• **Dataset records**:

*** Begin section ***

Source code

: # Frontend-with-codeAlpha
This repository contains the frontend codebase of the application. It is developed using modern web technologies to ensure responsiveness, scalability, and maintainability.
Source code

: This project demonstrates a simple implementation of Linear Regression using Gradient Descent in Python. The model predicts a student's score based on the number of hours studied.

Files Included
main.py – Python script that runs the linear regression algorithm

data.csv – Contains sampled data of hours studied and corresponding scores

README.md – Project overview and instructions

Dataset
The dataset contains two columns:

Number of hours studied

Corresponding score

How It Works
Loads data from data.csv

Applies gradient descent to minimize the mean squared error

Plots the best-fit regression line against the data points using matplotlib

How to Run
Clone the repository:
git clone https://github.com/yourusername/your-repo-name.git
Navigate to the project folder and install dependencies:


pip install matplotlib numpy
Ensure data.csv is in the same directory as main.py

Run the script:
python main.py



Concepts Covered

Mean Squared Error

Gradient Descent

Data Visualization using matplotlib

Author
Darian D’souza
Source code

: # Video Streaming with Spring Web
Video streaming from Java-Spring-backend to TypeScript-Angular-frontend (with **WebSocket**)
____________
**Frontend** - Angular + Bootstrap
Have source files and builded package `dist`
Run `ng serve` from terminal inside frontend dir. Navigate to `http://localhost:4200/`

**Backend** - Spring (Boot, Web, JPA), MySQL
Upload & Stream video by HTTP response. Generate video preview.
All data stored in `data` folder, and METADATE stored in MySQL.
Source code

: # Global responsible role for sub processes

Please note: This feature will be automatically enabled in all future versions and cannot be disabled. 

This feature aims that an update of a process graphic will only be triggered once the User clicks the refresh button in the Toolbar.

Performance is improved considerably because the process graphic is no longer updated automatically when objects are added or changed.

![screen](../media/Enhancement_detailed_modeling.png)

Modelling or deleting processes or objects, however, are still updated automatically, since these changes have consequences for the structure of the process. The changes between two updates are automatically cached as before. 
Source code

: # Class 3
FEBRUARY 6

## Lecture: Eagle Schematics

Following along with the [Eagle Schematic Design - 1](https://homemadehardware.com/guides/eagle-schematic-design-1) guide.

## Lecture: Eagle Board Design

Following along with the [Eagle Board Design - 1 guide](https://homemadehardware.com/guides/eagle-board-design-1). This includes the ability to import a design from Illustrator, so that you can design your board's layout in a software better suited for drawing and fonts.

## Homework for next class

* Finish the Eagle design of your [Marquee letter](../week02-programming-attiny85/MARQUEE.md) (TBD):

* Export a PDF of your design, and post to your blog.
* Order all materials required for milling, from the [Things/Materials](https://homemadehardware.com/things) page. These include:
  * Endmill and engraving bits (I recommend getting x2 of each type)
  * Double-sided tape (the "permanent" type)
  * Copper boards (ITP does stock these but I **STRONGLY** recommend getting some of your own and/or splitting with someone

*** End section ***

Retype the entries exactly; leave nothing out.

• **Response area**:
Source code

: # Frontend-with-codeAlpha
This repository contains the frontend codebase of the application. It is developed using modern web technologies to ensure responsiveness, scalability, and maintainability.
Source code

: This project demonstrates a simple implementation of Linear Regression using Gradient Descent in Python. The model predicts a student's score based on the number of hours studied.

Files Included
main.py – Python script that runs the linear regression algorithm

data.csv – Contains sampled data of hours studied and corresponding scores

README.md – Project overview and instructions

Dataset
The dataset contains two columns:

Number of hours studied

Corresponding score

How It Works
Loads data from data.csv

Applies gradient descent to minimize the mean squared error

Plots the best-fit regression line against the data points using matplotlib

How to Run
Clone the repository:
git clone https://github.com/yourusername/your-repo-name.git
Navigate to the project folder and install dependencies:


pip install matplotlib numpy
Ensure data.csv is in the same directory as main.py

Run the script:
python main.py



Concepts Covered

Mean Squared Error

Gradient Descent

Data Visualization using matplotlib

Author
Darian D’souza
Source code

: # Video Streaming with Spring Web
Video streaming from Java-Spring-backend to TypeScript-Angular-frontend (with **WebSocket**)
____________
**Frontend** - Angular + Bootstrap
Have source files and builded package `dist`
Run `ng serve` from terminal inside frontend dir. Navigate to `http://localhost:4200/`

**Backend** - Spring (Boot, Web, JPA), MySQL
Upload & Stream video by HTTP response. Generate video preview.
All data stored in `data` folder, and METADATE stored in MySQL.
Source code

: # Global responsible role for sub processes

Please note: This feature will be automatically enabled in all future versions and cannot be disabled. 

This feature aims that an update of a process graphic will only be triggered once the User clicks the refresh button in the Toolbar.

Performance is improved considerably because the process graphic is no longer updated automatically when objects are added or changed.

![screen](../media/Enhancement_detailed_modeling.png)

Modelling or deleting processes or objects, however, are still updated automatically, since these changes have consequences for the structure of the process. The changes between two updates are automatically cached as before. 
Source code

: # Class 3
FEBRUARY 6

## Lecture: Eagle Schematics

Following along with the [Eagle Schematic Design - 1](https://homemadehardware.com/guides/eagle-schematic-design-1) guide.

## Lecture: Eagle Board Design

Following along with the [Eagle Board Design - 1 guide](https://homemadehardware.com/guides/eagle-board-design-1). This includes the ability to import a design from Illustrator, so that you can design your board's layout in a software better suited for drawing and fonts.

## Homework for next class

* Finish the Eagle design of your [Marquee letter](../week02-programming-attiny85/MARQUEE.md) (TBD):

* Export a PDF of your design, and post to your blog.
* Order all materials required for milling, from the [Things/Materials](https://homemadehardware.com/things) page. These include:
  * Endmill and engraving bits (I recommend getting x2 of each type)
  * Double-sided tape (the "permanent" type)
  * Copper boards (ITP does stock these but I **STRONGLY** recommend getting some of your own and/or splitting with someone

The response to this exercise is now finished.